But a basin, however bright, is not enough to keep a crow in the dooryard; for a crow is a bird of adventure.
So it was that on a certain day Corbie flew over the cornfield and over the tree-tops to the river; and so quiet were his wings, that the Brown-eyed Boy and the Blue-eyed Girl did not hear his coming, and they both jumped when he perched upon a tiny rock near by and screamed, "Caw," quite suddenly, as one child says, "Boo," to another, to surprise him. Then the bird sang his chatter tune, and found a shallow place near the bank, where he splashed and bathed. After that, the Blue-eyed Girl showed him a little water-snail. He turned it over in his beak and dropped it. It meant no more to him than a pebble. "I think you'll like to eat it, Corbie," said the Brown-eyed Boy, breaking the shell and giving it to him again; "even people eat snails, I've heard."

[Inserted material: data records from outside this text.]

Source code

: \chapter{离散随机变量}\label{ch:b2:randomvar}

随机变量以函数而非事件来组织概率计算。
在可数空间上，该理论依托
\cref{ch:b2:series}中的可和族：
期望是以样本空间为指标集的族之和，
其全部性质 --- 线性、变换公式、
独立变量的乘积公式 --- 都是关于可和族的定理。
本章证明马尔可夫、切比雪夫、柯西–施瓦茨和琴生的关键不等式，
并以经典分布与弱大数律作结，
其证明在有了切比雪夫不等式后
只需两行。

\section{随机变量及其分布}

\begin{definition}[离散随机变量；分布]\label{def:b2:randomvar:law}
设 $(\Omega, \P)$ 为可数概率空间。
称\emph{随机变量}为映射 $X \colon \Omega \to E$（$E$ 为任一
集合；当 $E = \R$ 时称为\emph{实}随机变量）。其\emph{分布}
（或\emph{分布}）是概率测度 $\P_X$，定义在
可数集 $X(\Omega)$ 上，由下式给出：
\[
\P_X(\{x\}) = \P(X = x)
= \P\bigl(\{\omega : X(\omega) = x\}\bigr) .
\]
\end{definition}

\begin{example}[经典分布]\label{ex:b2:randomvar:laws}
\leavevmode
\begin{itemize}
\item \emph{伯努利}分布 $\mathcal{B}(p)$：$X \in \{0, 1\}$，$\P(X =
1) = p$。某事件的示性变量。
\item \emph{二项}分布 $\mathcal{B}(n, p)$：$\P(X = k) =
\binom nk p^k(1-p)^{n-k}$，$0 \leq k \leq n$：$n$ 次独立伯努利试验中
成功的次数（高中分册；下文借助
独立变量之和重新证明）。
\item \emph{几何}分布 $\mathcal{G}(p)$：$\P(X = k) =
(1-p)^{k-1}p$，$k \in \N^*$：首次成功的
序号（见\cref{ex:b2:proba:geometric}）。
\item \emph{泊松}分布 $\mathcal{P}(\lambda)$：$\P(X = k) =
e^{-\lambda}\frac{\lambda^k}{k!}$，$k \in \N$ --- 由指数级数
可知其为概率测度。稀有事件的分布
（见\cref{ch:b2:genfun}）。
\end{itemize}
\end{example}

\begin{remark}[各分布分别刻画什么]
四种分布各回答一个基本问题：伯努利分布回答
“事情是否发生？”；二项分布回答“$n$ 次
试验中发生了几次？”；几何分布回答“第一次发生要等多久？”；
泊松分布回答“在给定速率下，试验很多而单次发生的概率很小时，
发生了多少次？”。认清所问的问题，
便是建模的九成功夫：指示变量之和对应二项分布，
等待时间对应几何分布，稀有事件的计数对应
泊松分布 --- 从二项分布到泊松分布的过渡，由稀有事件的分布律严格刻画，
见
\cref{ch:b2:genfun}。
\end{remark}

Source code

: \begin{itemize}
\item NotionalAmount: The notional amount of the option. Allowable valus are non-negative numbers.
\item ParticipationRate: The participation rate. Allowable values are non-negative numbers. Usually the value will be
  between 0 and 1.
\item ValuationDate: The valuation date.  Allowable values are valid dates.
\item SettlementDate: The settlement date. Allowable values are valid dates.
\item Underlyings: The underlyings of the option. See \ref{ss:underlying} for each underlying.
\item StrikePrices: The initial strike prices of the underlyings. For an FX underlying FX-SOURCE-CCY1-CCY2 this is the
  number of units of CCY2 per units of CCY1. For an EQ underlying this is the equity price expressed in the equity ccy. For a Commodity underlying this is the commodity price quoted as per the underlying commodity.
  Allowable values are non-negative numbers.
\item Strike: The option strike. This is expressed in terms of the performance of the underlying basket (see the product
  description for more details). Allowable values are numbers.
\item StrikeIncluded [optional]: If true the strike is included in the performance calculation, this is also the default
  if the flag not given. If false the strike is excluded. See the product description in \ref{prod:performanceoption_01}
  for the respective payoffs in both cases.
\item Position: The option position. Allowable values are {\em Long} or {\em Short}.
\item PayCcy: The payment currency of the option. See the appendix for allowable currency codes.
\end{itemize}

Corbie took the morsel and swallowed it, and soon was cracking for himself all the snails his comrades gave him. But that was not enough, for their eyes were only the eyes of children and his bright bird eyes could find them twice as fast. So he waded in the river, playing "I spy" with his foster brother and sister, and beating them, too, at the game, though they had hunted snails as many summers as he had minutes.

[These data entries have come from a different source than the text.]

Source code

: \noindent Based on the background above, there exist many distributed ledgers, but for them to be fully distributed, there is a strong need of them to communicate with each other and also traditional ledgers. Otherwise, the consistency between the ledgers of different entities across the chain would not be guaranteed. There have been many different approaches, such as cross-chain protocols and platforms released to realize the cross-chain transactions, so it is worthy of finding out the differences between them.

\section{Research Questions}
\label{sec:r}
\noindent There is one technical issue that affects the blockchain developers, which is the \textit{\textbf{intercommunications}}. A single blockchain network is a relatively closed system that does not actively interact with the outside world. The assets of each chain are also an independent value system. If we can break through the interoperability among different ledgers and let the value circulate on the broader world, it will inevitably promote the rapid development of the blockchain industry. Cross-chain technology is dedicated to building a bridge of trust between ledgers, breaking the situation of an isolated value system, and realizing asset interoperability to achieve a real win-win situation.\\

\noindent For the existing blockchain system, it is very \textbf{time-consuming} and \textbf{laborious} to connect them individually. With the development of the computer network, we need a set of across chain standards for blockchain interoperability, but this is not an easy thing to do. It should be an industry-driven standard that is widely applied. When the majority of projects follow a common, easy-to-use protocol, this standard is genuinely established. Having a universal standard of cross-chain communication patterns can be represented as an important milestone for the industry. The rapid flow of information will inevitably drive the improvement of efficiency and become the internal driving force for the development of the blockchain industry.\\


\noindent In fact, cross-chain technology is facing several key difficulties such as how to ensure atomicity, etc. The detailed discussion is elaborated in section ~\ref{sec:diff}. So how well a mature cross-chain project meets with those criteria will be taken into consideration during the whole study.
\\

He enjoyed doing many of the same things the children did. It was that, and his sociable, merry ways, that made him such a good playfellow, and because he wanted them to be happy in his pleasure and to praise his clever tricks. Like other children, eating when he was hungry gave him joy, and at times he made a game of it that was fun for them all. Every now and then he would go off quietly by himself, and fill the hollow of his throat with berries from the bushes near the river-bank and, flying back to his friends, would spill out his fruit, uncrushed, in a little pile beside them while he crooned and chuckled about it. He seemed to have the same sort of good time picking berries in his throat cup and showing how many he had found that the children did in seeing which could first fill a tin cup before they sat down on the rocks to eat them.
One day the Brown-eyed Boy and the Blue-eyed Girl were down by the river, hunting for pearls. A pearl-hunter had shown them how to open freshwater clamshells without killing the clams. Suddenly Corbie walked up and, taking one of these hard-shelled animals right out of their hands, he flew high overhead and dropped it down on the rocks near by. Of course that broke the shell and of course Corbie came down and ate the clam, without needing any vinegar or butter on it to make it taste good to him. How he learned to do this, the children never knew. Perhaps he found out by just happening to drop one he was carrying, or perhaps he saw the wild crows drop their clams to break the shells: for after nesting season they used often to come down from the mountainside to fish by the river for snails and clams and crayfish, when they were not helping the farmers by eating up insects in the fields.
Corbie liked the crayfish, too, as well as people like lobsters and crabs, and he had many an exciting hunt, poking under the stones for them and pulling them out with his strong beak.
There seemed to be no end of things Corbie could do with that beak of his. Sometimes it was a little crowbar for lifting stones or bits of wood when he wanted to see what was underneath; for as every outdoor child, either crow or human, knows, very, very interesting things live in such places. Sometimes it was a spade for digging in the dirt. Sometimes it was a pick for loosening up old wood in the hollow tree where he kept his best treasures. Sometimes it worked like a nut-cracker, sometimes like a pair of forceps, and sometimes—oh, you can think of a dozen tools that beak of Corbie's was like. He was as well off as if he had a whole carpenter's chest with him all the time. But mostly it served like a child's thumb and forefinger, to pick berries, or to untie the bright hair-ribbons of the Blue-eyed Girl or the shoe-laces of the Brown-eyed Boy. And once in a long, long while, when some stupid child or Grown-Up, who did not know how to be civil to a crow, used him roughly, his beak became a weapon with which to pinch and to strike until his enemy was black and blue. For Corbie learned, as every sturdy person must, in some way or other, how to protect himself when there was need.
Yes, Corbie's beak was wonderful. Of course, lips are better on people in many ways than beaks would be; but we cannot do one tenth so many things with our mouths as Corbie could with his. To be sure, we do not need to, for we have hands to help us out. If our arms had grown into wings, though, as a bird's arms do, how should we ever get along in this world?
Corbie slipped off and amused himself.